Условность драмы (сценического времени и сценической «прямой» речи) издавна заставляла драматургов искать острые и драматические моменты, вычленять их из ровного хода жизни, как бы «конденсируя», сгущая события и характеры. Такое сюжетное столкновение мы находим на первый взгляд и в «Дяде Ване», но не в нем надо искать ключ к чеховскому конфликту.
Чехов приковывает внимание зрителя не к событиям сюжета, а к настроениям героев, их внутренней жизни, открывая следы социальных противоречий в самых, казалось бы, недраматических буднях. Писатель строит свои пьесы, по собственному выражению, как сложные «концепции жизни». Наряду с основным внешне конфликтом — ссорой Войницкого и Серебрякова — в пьесе «Дядя Ваня», как и обычно у Чехова, «пять пудов любви». Сложно переплелись личные отношения Войницкого, Елены Андреевны, Астрова, Сони. А кроме того, драматург не упускает из виду многообразные семейные и бытовые связи героев, включает в действие эпизодические фигуры: «крестненького» Сони — Телегина, няньку Марину, мать Войницкого — Марью Васильевну. «Он, этот человек, — писал о Чехове Горький, — видит перед собою жизнь такой, какова она есть — отдельные жизни, как нити, а все вместе — как огромный, страшно спутанный клубок»5. Оттого, что в пьесах Чехова нет прямого, воплощенного в отдельных лицах поединка «добра» и «зла», не возникает борьбы-интриги персонажей, драма словно уходит в «подводное течение».
В многоголосье героев, каждый из которых по-своему страдает, ощущается атмосфера кризиса, общего неблагополучия, связанного не с личными невзгодами, а с шаткостью всего общественного устройства.

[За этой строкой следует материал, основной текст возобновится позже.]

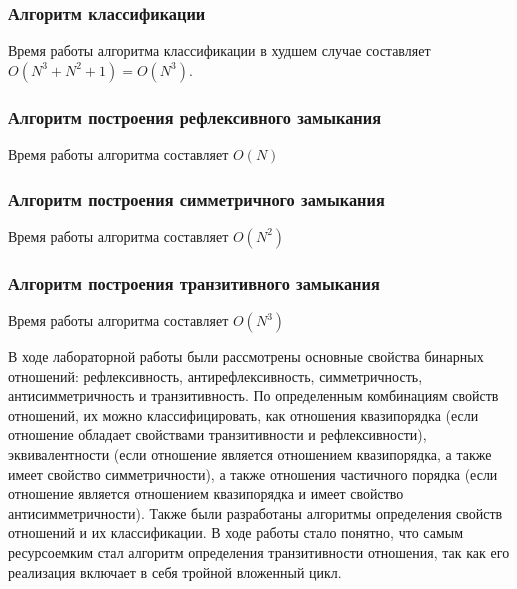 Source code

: \documentclass[bachelor, och, labwork]{shiza}
\begin{document}
    \subsubsection{Алгоритм классификации}
    Время работы алгоритма классификации в худшем случае составляет 
    $O(N^3 + N^2 + 1)=O(N^3)$.
    

    \subsubsection{Алгоритм построения рефлексивного замыкания}
    Время работы алгоритма составляет $O(N)$

    \subsubsection{Алгоритм построения симметричного замыкания}
    Время работы алгоритма составляет $O(N^2)$

    \subsubsection{Алгоритм построения транзитивного замыкания}
    Время работы алгоритма составляет $O(N^3)$


\conclusion
В ходе лабораторной работы были рассмотрены основные свойства бинарных отношений:
рефлексивность, антирефлексивность, симметричность, антисимметричность и 
транзитивность. По определенным комбинациям свойств отношений, их можно 
классифицировать, как отношения квазипорядка (если отношение обладает 
свойствами транзитивности и рефлексивности), эквивалентности (если отношение 
является отношением квазипорядка, а также имеет свойство симметричности), а 
также отношения частичного порядка (если отношение является отношением 
квазипорядка и имеет свойство антисимметричности). Также были разработаны 
алгоритмы определения свойств отношений и их классификации. В ходе работы стало 
понятно, что самым ресурсоемким стал алгоритм определения транзитивности 
отношения, так как его реализация включает в себя тройной вложенный цикл.
\end{document}
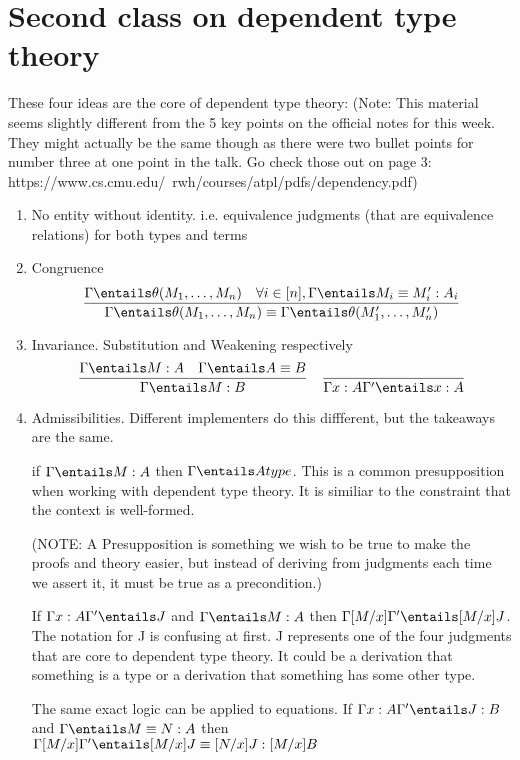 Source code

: \documentclass[11pt]{article}
\begin{document}
\section*{Second class on dependent type theory}
These four ideas are the core of dependent type theory: (Note: This material seems slightly different from the 5 key points on the official notes for this week. They might actually be the same though as there were two bullet points for number three at one point in the talk. Go check those out on page 3: https://www.cs.cmu.edu/~rwh/courses/atpl/pdfs/dependency.pdf)
\begin{enumerate}
    \item No entity without identity. i.e. equivalence judgments (that are equivalence relations) for both types and terms
    \item Congruence
    \[
    \frac{\Gamma \entails \theta(M_1, \dots, M_n) \quad \forall i \in [n], \Gamma \entails M_i \equiv M'_i : A_i}{\Gamma \entails \theta(M_1, \dots, M_n) \equiv \Gamma \entails \theta(M'_1, \dots, M'_n) }
    \]
    \item Invariance. Substitution and Weakening respectively
    \[
        \frac{\Gamma \entails M : A \quad \Gamma \entails A \equiv B}{\Gamma \entails M : B} \quad \frac{}{\Gamma x : A \Gamma' \entails x : A}
    \]
    \item Admissibilities. Different implementers do this diffferent, but the takeaways are the same.

    if $\Gamma \entails M : A$ then $\Gamma \entails A type$. This is a common presupposition when working with dependent type theory. It is similiar to the constraint that the context is well-formed.

    (NOTE: A Presupposition is something we wish to be true to make the proofs and theory easier, but instead of deriving from judgments each time we assert it, it must be true as a precondition.)

    If $\Gamma x : A \Gamma' \entails J$ and $\Gamma \entails M : A$ then $\Gamma [M / x] \Gamma' \entails [M/x]J$. The notation for J is confusing at first. J represents one of the four judgments that are core to dependent type theory. It could be a derivation that something is a type or a derivation that something has some other type.

    The same exact logic can be applied to equations. If $\Gamma x : A \Gamma' \entails J : B$ and $\Gamma \entails M \equiv N : A$ then $\Gamma [M / x] \Gamma' \entails [M / x] J \equiv [N / x] J: [M/x]B$

\end{enumerate}
\end{document}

Крупный театральный чиновник В.А. Теляковский с тревогой писал в домашнем дневнике после посещения спектакля «Дядя Ваня»: «Вообще появление таких пьес — большое зло для театра. Если их можно еще писать, — то не дай бог ставить в наш и без того нервный и беспочвенный век». Теляковский выражал сомнение в правдивости пьесы, но тут же спохватывался: «А может быть, я по поводу пьесы «Дядя Ваня» ошибаюсь. Может быть, это действительно современная Россия, — ну, тогда дело дрянь, такое состояние должно привести к катастрофе»6. Благонамеренному администратору трудно отказать в известном чутье, он не ошибся, поставив в связь общее настроение героев психологической драмы и неизбежность социальных перемен.
Примечания
1. Н. Эфрос. Московский Художественный театр (1898—1923). М.—Пг., Госиздат, 1924, стр. 228.
2. «Новости дня», 1898, № 5593.
3. О. Волжанин. Чехов и интеллигенция. «Русское слово», 5 июля 1904 г., № 185.

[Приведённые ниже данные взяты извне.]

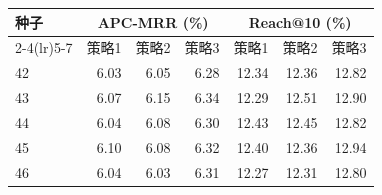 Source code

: \begin{tabular}{lrrrrrr}
\toprule
种子 & \multicolumn{3}{c}{APC-MRR (\%)} & \multicolumn{3}{c}{Reach@10 (\%)} \\
\cmidrule(lr){2-4}\cmidrule(lr){5-7}
 & 策略1 & 策略2 & 策略3 & 策略1 & 策略2 & 策略3 \\
\midrule
42 & 6.03 & 6.05 & 6.28 & 12.34 & 12.36 & 12.82 \\
43 & 6.07 & 6.15 & 6.34 & 12.29 & 12.51 & 12.90 \\
44 & 6.04 & 6.08 & 6.30 & 12.43 & 12.45 & 12.82 \\
45 & 6.10 & 6.08 & 6.32 & 12.40 & 12.36 & 12.94 \\
46 & 6.04 & 6.03 & 6.31 & 12.27 & 12.31 & 12.80 \\
\bottomrule
\end{tabular}
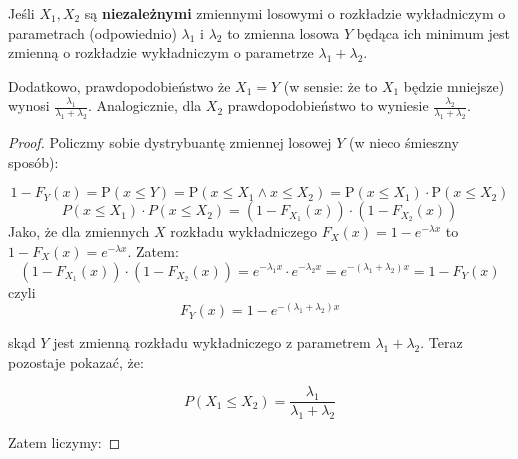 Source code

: \begin{theorem}[Lemat 8.5 P\&C]
	\label{lemat8.5}
	Jeśli \(X_1, X_2\) są \textbf{niezależnymi} zmiennymi losowymi o rozkładzie wykładniczym o parametrach (odpowiednio) \(\lambda_1\) i \(\lambda_2\) to zmienna losowa \(Y\) będąca ich minimum jest zmienną o rozkładzie wykładniczym o parametrze \( \lambda_1 + \lambda_2 \).

	Dodatkowo, prawdopodobieństwo że \(X_1 = Y\) (w sensie: że to \(X_1\) będzie mniejsze) wynosi \( \frac{\lambda_1}{\lambda_1 + \lambda_2} \). Analogicznie, dla \(X_2\) prawdopodobieństwo to wyniesie \( \frac{\lambda_2}{\lambda_1 + \lambda_2} \).
\end{theorem}

\begin{proof}
	Policzmy sobie dystrybuantę zmiennej losowej \(Y\) (w nieco śmieszny sposób):

	\[
		1 - F_Y(x) = \mathrm{P}(x \leq Y) = \mathrm{P}(x \leq X_1 \land x \leq X_2) = \mathrm{P}(x \leq X_1) \cdot \mathrm{P}(x \leq X_2)
	\]
	\[
		P(x \leq X_1) \cdot P(x \leq X_2) = (1 - F_{X_1}(x)) \cdot (1 - F_{X_2}(x))
	\]
	Jako, że dla zmiennych \(X\) rozkładu wykładniczego \(F_{X}(x) = 1 - e^{- \lambda x}\) to \(1 - F_{X}(x) = e^{-\lambda x}\). Zatem:
	\[
		(1 - F_{X_1}(x)) \cdot (1 - F_{X_2}(x)) = e^{-\lambda_1 x} \cdot e^{-\lambda_2 x} = e^{-(\lambda_1 + \lambda_2)x} = 1 - F_Y(x)
	\]
	czyli
	\[
		F_Y(x) = 1 - e^{-(\lambda_1 + \lambda_2)x}
	\]

	skąd \(Y\) jest zmienną rozkładu wykładniczego z parametrem \( \lambda_1 + \lambda_2\). Teraz pozostaje pokazać, że:

	\[
		P(X_1 \leq X_2) = \frac{\lambda_1}{\lambda_1 + \lambda_2}
	\]

	Zatem liczymy:


\end{proof}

4. Это впервые было отмечено А.П. Скафтымовым в его статьях о Чехове. См. А.П. Скафтымов. Статьи о русской литературе. Саратов, 1958.
5. «М. Горький и А. Чехов. Переписка, статьи, высказывания». М., Гослитиздат, 1951, стр. 123.
6. «Литературное наследство», т. 68. М., Издательство АН СССР, 1960, стр. 514—516.